Sensory transduction and generator potentials
An adequate stimulus is the type of stimulus to which a sensory organ is particularly adapted. Sensory transduction - the conversion of sensory energy from an adequate stimulus into a local change of membrane potential in a sensory receptor cell (i.e. a generator potential). Generator potentials resemble EPSPs. If the generator potential exceeds the firing threshold, action potentials are generated that travel via the sensory nerves.
Labeled lines
All sensory information from all systems is encoded by action potentials that travel along peripheral nerves to the CNS. How do action potentials code different kinds of sensation (like vision vs touch)? Labeled lines. Each nerve input to the brain reports only a specific type of information. Labeled lines occur both across different sensory systems and within specific sensory systems. There is a 1:1 mapping between sensitive parts of the body and receptivity in the brain. Representation in the brain of particular area of finger, representation of neurons, precise neurons so you know where things are coming from. There’s coherence between peripheral and central neurons. Push vs cut on finger activates different things. Tractography.
Sensory cortices
Highly organized. Primary sensory cortex - exists for each modality, first cortical area receiving input for each modality. Nonprimary or secondary sensory cortex - receives main input via direct projections from the primary sensory cortical area for that modality.
The thalamus
Central relay station of information to the cortex for most senses. Information from each sensory modality sent to a different area of the thalamus. Cortical modulation of sensory information: brain can modulate information it receives - inhibit activity in ascending sensory neurons (like pain). In the CNS, the cortex can direct the hypothalamus to suppress some and emphasize other information. Thalamus is also implicated in sensory and attention allocation and emotion.
Topographical organization
Neurons at all levels of visual and touch pathways - from surface sheet of receptors to visual cortex are arranged in an orderly, map-like manner (labeled lines). Primary somatosensory cortex involves a somatotopic map that is a spatially organized neural representation of the body. Vision involves a similar retinotopic map. Topographical organization: location of peripheral sensory neuron maps directly onto specific cells of the cortex. There’s a somatotopic map of the body in the brain.
Intensity
Range fractionation - specialized cells sensitive to varying levels of intensity - as strength of stimulus increases, additional sensory neurons are recruited. Multiple neurons can act in parallel - as the stimulus strengthens, more neurons are recruited. A single neuron can convey stimulus intensity by changing the frequency of its action potentials.
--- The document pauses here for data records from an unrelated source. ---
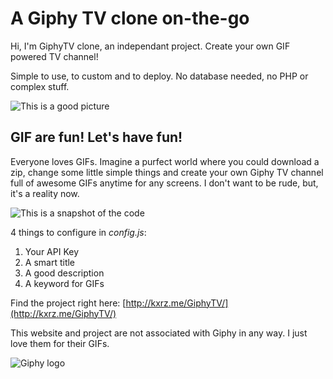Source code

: # A Giphy TV clone on-the-go

Hi, I'm GiphyTV clone, an independant project. Create your own GIF powered TV channel!

Simple to use, to custom and to deploy. No database needed, no PHP or complex stuff.

![This is a good picture](http://kxrz.me/GiphyTV/images/og.jpg)

## GIF are fun! Let's have fun!

Everyone loves GIFs. Imagine a purfect world where you could download a zip, change some little simple things and create your own Giphy TV channel full of awesome GIFs anytime for any screens. I don't want to be rude, but, it's a reality now.

![This is a snapshot of the code](http://kxrz.me/GiphyTV/images/simple_custom.jpg)

4 things to configure in *config.js*:
1. Your API Key
2. A smart title
3. A good description
4. A keyword for GIFs

Find the project right here: [http://kxrz.me/GiphyTV/](http://kxrz.me/GiphyTV/)

This website and project are not associated with Giphy in any way. I just love them for their GIFs.

![Giphy logo](http://kxrz.me/GiphyTV/images/Poweredby_100px-White_VertLogo.png)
Sensory receptor adaptation
Receptors have tonic or phasic response properties. Tonic receptors: show slow or no decline in action potential frequency to a maintained stimulus. Ex: pain receptors. Phasic receptors: display adaptation and decrease frequency of action potentials to a maintained stimulus. Olfactory and tactile receptors. Adaptation - the progressive loss of receptor sensitivity as stimulation is maintained. Many sensory systems emphasize change in the external world, which is most relevant for behavior and survival.
Phasic receptors display adaptation
The neuron fires rapidly when the stimulus is first applied (regardless of intensity) and then it adapts. Tonic receptors don’t adapt, pain doesn’t go away.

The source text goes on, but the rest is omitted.